▶ Directions
Would you work out how many of the lines below hold "width" and reply with nothing but the number?

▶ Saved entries

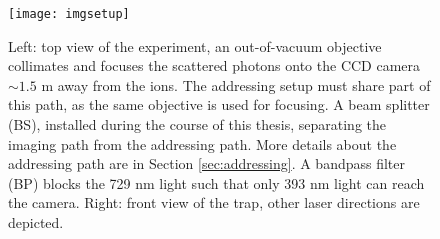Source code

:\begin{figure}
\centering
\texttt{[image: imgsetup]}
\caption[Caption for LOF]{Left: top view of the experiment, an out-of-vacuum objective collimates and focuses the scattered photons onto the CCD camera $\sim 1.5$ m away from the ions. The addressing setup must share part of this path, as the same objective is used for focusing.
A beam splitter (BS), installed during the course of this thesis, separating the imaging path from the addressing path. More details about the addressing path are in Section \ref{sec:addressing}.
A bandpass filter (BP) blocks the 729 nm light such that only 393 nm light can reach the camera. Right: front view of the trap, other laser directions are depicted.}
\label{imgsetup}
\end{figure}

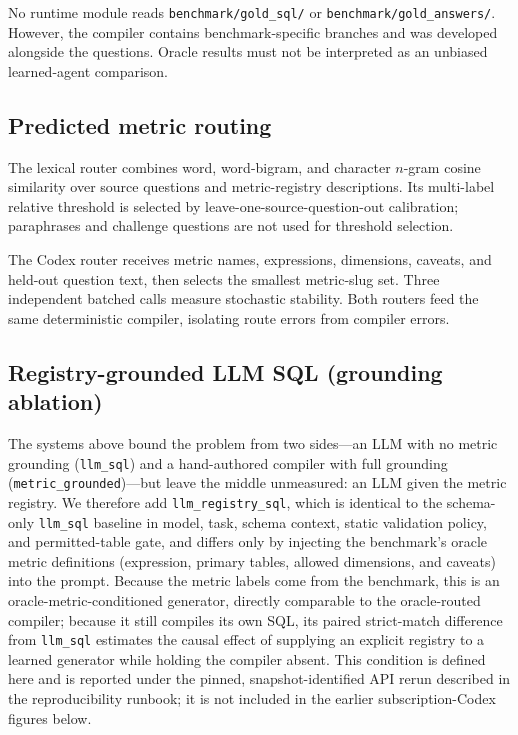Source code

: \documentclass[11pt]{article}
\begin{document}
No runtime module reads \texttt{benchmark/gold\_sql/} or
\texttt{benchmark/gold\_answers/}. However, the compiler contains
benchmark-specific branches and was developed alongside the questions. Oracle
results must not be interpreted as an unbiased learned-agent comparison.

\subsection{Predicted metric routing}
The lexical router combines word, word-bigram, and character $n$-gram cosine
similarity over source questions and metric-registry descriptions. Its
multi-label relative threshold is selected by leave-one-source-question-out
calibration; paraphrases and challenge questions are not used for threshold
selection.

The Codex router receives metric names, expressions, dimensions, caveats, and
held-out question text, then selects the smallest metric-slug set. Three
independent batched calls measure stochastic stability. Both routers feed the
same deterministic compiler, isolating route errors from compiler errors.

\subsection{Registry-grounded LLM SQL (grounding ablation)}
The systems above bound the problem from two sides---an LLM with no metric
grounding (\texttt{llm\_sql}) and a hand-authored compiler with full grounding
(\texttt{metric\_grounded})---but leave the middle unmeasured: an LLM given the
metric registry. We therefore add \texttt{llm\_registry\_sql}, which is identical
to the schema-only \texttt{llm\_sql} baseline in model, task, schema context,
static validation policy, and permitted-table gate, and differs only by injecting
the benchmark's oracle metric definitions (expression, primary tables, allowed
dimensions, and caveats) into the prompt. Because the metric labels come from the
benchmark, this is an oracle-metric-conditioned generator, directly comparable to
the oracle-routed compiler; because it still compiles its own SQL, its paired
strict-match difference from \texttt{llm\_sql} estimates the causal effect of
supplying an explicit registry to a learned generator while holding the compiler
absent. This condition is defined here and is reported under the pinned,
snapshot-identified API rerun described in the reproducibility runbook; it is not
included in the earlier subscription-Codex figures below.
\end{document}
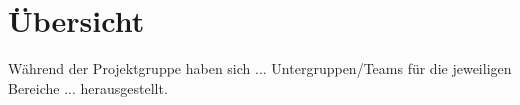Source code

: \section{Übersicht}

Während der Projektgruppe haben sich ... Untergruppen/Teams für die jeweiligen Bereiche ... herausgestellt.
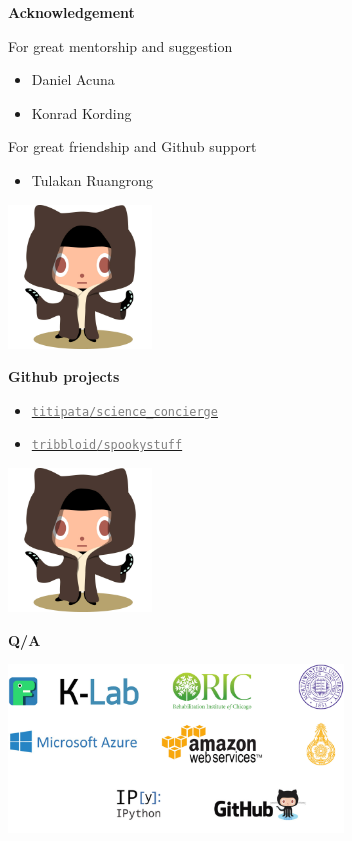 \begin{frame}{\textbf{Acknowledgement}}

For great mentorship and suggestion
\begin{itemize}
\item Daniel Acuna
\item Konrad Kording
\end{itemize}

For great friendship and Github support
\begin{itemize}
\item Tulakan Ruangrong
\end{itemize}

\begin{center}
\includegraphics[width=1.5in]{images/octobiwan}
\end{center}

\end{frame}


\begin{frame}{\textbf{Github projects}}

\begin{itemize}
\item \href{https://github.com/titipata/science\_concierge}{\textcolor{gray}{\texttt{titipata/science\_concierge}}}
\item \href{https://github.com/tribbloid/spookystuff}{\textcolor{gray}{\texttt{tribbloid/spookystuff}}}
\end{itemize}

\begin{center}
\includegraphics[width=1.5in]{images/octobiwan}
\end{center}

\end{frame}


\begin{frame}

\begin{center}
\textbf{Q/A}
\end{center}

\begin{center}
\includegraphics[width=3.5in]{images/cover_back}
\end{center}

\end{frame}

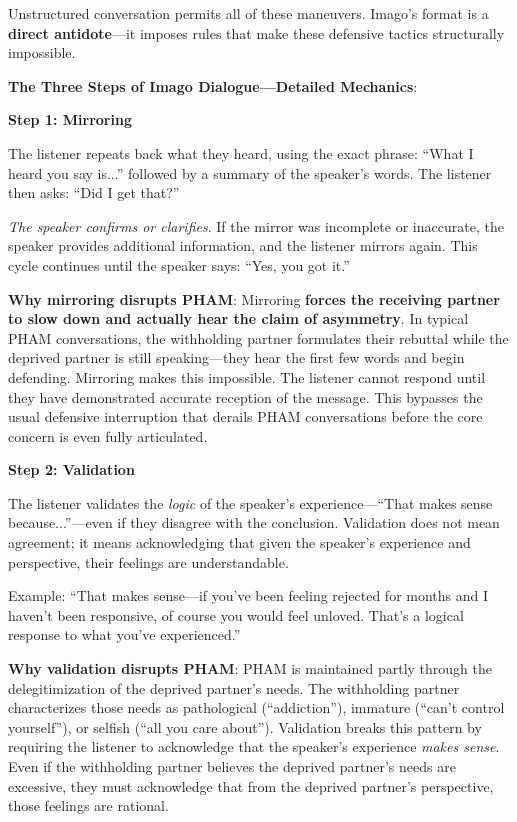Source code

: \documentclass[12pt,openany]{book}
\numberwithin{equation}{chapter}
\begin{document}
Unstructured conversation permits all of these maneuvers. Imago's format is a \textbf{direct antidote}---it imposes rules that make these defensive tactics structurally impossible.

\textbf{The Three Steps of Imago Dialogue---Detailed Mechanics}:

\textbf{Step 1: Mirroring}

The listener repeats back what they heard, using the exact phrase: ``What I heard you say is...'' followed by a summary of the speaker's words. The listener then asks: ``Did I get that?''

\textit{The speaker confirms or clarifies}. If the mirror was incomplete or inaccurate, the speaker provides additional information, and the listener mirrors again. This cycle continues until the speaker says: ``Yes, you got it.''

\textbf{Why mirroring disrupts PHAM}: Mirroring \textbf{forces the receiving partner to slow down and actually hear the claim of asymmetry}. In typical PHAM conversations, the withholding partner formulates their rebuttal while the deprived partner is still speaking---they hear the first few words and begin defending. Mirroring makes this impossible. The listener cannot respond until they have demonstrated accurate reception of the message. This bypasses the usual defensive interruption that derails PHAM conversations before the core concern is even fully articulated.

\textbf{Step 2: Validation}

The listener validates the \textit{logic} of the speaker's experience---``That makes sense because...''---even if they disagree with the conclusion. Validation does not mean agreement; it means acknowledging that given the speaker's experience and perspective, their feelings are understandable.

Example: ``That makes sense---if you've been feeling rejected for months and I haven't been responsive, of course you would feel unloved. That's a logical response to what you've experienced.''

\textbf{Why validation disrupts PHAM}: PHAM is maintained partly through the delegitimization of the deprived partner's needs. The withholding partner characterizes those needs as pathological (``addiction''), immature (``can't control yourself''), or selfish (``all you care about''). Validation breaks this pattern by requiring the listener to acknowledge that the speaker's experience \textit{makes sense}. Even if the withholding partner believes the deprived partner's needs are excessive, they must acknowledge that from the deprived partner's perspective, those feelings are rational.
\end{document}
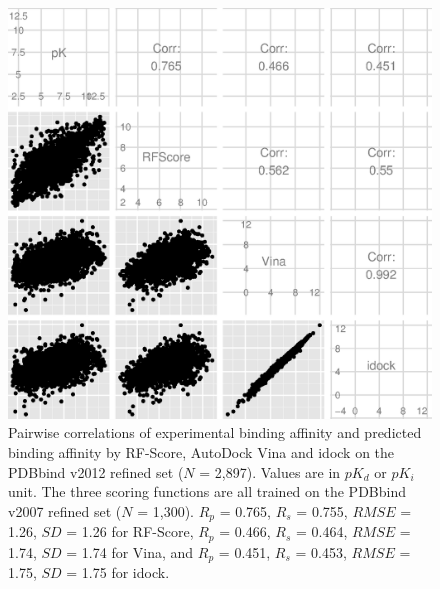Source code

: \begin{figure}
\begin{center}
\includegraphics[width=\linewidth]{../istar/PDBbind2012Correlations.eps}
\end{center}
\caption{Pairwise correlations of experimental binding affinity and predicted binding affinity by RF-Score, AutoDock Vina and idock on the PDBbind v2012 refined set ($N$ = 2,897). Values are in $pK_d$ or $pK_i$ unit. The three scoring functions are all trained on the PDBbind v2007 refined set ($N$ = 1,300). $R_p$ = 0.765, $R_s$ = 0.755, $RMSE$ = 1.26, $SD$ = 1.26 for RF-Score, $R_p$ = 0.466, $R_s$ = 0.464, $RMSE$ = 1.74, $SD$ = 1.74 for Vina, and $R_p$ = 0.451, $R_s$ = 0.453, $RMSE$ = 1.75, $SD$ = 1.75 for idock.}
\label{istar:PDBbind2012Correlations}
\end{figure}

--

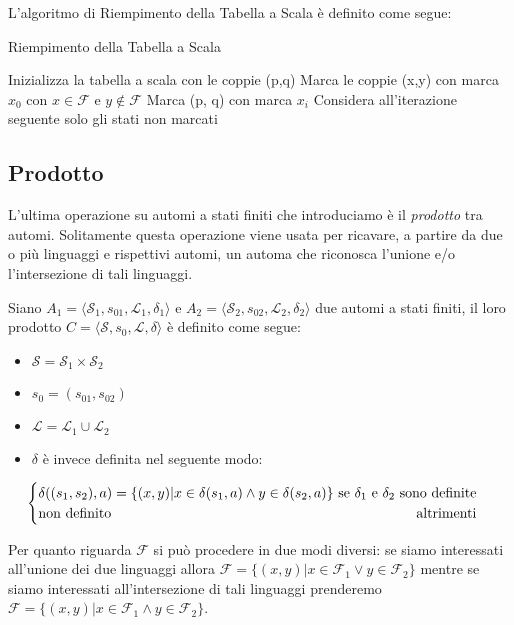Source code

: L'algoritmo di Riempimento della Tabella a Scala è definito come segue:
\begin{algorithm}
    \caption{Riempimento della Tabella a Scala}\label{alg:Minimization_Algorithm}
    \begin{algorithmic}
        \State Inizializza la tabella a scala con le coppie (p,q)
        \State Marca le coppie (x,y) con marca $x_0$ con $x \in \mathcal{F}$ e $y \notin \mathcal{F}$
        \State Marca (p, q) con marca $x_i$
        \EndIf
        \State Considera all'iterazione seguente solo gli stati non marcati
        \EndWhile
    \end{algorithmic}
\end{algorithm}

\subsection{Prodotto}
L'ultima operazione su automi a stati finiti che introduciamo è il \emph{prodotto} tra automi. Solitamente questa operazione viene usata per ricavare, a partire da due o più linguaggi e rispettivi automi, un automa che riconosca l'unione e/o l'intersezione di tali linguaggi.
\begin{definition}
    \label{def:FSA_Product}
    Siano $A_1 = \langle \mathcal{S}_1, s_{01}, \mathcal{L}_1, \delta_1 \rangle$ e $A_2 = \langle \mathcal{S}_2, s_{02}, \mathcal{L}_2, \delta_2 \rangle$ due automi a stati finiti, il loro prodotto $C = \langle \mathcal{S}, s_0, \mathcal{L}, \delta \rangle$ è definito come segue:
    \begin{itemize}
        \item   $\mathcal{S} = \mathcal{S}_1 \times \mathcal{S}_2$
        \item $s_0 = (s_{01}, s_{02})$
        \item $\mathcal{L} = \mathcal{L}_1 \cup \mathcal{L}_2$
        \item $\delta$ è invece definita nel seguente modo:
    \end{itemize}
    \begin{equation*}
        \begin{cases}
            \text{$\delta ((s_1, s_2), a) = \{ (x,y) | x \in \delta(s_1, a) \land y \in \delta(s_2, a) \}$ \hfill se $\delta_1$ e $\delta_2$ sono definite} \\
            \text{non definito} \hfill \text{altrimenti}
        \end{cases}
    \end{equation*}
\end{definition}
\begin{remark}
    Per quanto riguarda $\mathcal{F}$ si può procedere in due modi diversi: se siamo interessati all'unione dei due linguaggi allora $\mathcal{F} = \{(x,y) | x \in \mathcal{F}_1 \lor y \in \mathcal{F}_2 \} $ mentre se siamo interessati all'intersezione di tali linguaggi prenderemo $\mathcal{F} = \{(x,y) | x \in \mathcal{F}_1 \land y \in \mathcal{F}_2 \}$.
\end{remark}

==

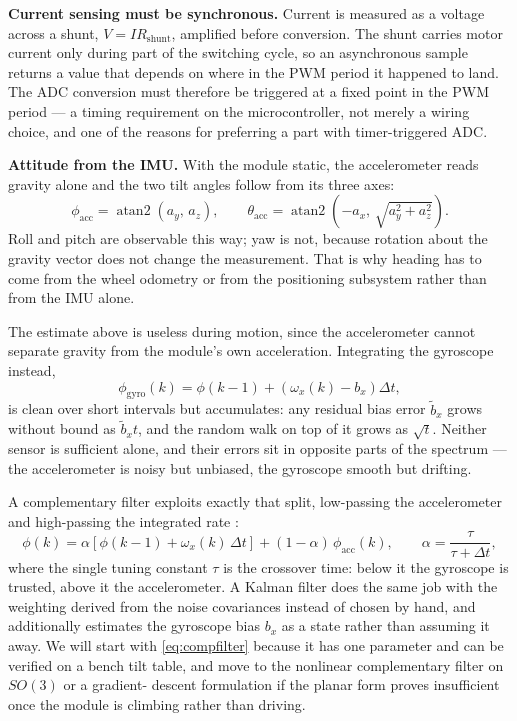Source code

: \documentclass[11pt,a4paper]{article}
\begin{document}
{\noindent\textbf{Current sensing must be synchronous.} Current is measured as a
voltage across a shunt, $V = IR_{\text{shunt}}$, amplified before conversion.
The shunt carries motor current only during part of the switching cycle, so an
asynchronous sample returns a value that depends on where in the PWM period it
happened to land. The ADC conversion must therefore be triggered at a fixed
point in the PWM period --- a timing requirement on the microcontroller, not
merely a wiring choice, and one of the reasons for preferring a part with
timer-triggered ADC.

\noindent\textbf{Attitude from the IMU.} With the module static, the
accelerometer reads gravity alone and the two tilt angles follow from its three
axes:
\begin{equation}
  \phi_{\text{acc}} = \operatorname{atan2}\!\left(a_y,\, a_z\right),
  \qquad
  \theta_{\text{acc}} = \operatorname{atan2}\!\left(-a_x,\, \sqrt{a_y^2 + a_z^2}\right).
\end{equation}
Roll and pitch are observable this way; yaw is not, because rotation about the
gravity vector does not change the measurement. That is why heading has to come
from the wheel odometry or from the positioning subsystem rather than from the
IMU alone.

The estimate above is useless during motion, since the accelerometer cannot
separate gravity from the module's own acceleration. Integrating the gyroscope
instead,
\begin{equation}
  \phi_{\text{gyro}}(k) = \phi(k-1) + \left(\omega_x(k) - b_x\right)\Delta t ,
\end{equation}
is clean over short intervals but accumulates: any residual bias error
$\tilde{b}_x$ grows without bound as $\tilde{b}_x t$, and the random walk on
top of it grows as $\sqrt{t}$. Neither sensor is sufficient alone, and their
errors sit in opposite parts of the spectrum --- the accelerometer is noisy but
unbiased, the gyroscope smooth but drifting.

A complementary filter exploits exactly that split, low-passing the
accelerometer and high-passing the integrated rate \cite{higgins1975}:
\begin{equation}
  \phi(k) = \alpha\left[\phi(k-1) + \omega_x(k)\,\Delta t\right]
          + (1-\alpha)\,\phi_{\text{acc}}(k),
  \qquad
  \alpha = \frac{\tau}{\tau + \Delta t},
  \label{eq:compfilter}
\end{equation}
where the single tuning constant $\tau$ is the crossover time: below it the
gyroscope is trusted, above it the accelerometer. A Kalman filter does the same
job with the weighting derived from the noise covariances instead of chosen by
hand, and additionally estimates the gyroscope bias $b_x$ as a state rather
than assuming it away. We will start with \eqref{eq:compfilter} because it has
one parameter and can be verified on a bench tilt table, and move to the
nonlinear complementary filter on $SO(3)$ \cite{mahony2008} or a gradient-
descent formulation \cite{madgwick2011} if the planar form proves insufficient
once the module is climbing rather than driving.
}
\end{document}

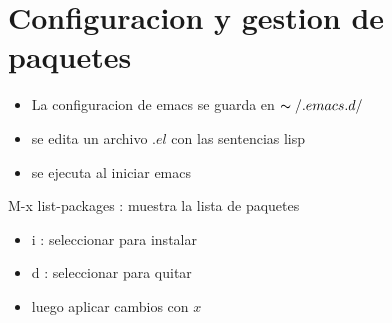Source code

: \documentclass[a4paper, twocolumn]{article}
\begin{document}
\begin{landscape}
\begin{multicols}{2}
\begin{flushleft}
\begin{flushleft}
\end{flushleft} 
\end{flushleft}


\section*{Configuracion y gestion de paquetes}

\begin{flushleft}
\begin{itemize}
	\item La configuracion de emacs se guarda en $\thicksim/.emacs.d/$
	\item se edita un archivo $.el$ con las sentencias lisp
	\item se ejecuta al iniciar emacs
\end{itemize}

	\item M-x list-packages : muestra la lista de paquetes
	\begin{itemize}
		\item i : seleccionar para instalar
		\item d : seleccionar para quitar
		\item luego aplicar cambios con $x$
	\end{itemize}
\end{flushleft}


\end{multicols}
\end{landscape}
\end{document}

▶ Answer below
4